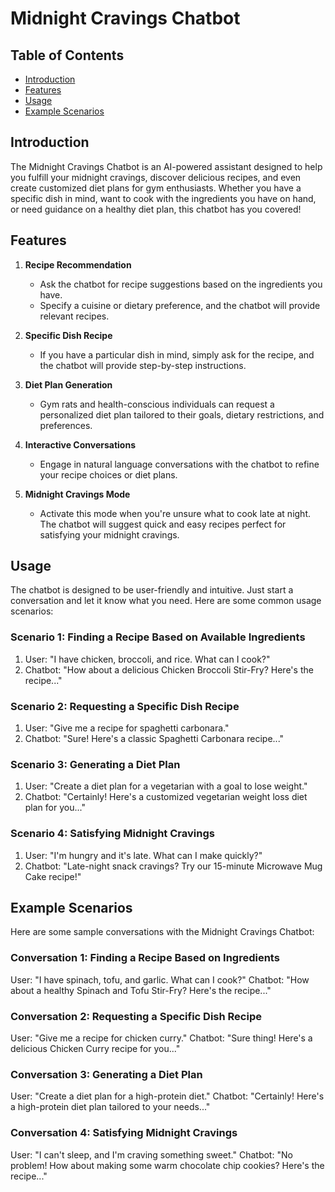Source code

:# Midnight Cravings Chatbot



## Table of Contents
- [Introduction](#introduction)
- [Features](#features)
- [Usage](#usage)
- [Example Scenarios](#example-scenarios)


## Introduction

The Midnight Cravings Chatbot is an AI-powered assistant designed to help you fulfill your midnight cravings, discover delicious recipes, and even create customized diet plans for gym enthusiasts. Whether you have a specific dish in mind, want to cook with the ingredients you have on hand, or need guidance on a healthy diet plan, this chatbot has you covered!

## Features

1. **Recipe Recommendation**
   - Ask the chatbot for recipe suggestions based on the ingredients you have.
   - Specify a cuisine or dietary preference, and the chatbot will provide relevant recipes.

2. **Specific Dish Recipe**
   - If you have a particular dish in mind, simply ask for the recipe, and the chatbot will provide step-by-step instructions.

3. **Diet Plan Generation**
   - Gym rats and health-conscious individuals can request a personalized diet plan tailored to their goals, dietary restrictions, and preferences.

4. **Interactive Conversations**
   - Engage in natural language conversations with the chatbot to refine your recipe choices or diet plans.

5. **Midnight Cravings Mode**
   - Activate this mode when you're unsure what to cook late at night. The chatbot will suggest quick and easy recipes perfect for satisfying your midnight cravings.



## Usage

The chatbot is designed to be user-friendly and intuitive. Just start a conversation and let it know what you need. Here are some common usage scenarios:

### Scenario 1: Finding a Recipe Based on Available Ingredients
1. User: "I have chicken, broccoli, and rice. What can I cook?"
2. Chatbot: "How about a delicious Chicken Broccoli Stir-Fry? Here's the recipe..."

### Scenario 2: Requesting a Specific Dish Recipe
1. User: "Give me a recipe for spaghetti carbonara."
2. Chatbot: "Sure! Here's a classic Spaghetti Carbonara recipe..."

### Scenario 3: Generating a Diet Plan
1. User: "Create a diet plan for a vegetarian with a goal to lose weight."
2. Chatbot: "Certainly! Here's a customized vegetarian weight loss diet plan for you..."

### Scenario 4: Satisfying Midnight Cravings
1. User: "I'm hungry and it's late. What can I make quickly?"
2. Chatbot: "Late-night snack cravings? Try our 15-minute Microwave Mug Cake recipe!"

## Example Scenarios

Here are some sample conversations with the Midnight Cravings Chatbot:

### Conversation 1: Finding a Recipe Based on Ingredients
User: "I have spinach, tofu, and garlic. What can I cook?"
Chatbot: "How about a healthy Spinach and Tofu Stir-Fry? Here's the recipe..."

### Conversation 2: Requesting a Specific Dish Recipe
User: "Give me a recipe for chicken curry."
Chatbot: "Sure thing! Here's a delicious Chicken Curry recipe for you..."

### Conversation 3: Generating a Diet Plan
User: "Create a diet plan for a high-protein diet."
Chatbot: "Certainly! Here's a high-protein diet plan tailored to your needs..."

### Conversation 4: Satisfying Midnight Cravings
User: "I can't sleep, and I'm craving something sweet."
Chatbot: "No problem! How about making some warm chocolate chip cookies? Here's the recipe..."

....................

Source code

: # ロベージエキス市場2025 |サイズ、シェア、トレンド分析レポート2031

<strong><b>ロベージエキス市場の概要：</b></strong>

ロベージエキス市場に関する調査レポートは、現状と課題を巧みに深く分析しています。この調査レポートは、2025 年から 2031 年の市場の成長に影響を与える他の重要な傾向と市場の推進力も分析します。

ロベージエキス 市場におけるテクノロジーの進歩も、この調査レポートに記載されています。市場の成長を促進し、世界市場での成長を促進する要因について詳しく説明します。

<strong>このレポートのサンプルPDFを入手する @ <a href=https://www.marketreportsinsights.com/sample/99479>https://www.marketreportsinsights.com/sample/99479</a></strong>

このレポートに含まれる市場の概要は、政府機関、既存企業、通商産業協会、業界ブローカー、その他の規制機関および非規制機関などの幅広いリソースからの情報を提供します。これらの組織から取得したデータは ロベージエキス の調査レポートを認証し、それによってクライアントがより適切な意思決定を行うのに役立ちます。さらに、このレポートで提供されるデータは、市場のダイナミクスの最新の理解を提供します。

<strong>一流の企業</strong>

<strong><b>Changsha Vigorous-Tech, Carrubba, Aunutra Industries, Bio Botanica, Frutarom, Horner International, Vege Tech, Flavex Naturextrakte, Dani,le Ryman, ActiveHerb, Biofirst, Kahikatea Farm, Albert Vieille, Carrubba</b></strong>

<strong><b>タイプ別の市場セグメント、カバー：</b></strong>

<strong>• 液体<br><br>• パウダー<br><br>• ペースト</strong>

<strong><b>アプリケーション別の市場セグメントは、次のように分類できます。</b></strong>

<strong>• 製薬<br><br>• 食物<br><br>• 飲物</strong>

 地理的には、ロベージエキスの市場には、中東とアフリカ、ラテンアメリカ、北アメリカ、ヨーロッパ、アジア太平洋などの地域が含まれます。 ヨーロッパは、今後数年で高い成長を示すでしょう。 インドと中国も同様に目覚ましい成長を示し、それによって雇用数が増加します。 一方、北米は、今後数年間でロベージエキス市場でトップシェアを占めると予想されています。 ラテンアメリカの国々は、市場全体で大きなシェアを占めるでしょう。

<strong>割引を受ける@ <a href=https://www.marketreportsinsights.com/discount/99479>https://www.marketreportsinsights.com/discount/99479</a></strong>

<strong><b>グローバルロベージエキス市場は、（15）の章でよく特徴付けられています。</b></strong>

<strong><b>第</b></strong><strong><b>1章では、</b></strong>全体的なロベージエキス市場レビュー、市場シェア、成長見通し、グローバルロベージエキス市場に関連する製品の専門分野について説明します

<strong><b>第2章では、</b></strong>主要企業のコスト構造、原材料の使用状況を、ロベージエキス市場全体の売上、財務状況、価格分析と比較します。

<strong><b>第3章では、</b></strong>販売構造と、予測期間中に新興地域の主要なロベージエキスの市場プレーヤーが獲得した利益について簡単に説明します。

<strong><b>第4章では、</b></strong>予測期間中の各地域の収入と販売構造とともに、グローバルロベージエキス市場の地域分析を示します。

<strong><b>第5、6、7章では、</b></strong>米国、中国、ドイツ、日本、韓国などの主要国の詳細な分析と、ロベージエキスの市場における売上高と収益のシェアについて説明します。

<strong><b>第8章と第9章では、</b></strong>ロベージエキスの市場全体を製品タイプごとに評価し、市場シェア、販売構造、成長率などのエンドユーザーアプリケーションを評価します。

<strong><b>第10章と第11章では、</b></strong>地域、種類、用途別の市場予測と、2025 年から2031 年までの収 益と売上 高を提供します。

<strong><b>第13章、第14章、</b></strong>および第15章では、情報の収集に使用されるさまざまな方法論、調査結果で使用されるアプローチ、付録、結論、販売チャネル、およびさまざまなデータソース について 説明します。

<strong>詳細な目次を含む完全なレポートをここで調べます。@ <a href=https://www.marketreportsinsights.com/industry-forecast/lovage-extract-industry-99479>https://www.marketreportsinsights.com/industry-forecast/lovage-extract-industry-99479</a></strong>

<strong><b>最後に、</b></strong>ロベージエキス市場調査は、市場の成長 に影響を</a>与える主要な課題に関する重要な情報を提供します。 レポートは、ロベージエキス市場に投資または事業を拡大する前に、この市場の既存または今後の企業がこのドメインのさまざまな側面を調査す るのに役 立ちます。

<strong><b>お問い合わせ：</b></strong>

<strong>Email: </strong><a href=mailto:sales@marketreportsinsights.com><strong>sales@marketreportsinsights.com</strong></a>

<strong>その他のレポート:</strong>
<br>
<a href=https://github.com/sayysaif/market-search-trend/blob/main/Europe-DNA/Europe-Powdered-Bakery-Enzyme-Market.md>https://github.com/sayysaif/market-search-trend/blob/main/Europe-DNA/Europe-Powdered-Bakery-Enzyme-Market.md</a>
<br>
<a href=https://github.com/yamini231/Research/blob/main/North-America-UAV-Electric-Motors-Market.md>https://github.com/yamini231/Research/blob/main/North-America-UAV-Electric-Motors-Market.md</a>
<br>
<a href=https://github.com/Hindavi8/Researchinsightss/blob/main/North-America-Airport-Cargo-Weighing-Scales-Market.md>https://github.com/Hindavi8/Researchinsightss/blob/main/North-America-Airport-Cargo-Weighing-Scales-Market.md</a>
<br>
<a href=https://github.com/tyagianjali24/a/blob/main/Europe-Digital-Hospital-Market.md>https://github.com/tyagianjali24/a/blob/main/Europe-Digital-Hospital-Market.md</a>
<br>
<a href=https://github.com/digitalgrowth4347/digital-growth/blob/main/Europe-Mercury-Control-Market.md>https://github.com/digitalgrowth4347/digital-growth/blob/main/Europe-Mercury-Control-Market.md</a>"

....................

Requirement —
Using the entries shown above, reproduce verbatim the lines from the line bearing "about a healthy" to the line bearing "problem! How about", inclusive.

Answer section —
Chatbot: "How about a healthy Spinach and Tofu Stir-Fry? Here's the recipe..."

### Conversation 2: Requesting a Specific Dish Recipe
User: "Give me a recipe for chicken curry."
Chatbot: "Sure thing! Here's a delicious Chicken Curry recipe for you..."

### Conversation 3: Generating a Diet Plan
User: "Create a diet plan for a high-protein diet."
Chatbot: "Certainly! Here's a high-protein diet plan tailored to your needs..."

### Conversation 4: Satisfying Midnight Cravings
User: "I can't sleep, and I'm craving something sweet."
Chatbot: "No problem! How about making some warm chocolate chip cookies? Here's the recipe..."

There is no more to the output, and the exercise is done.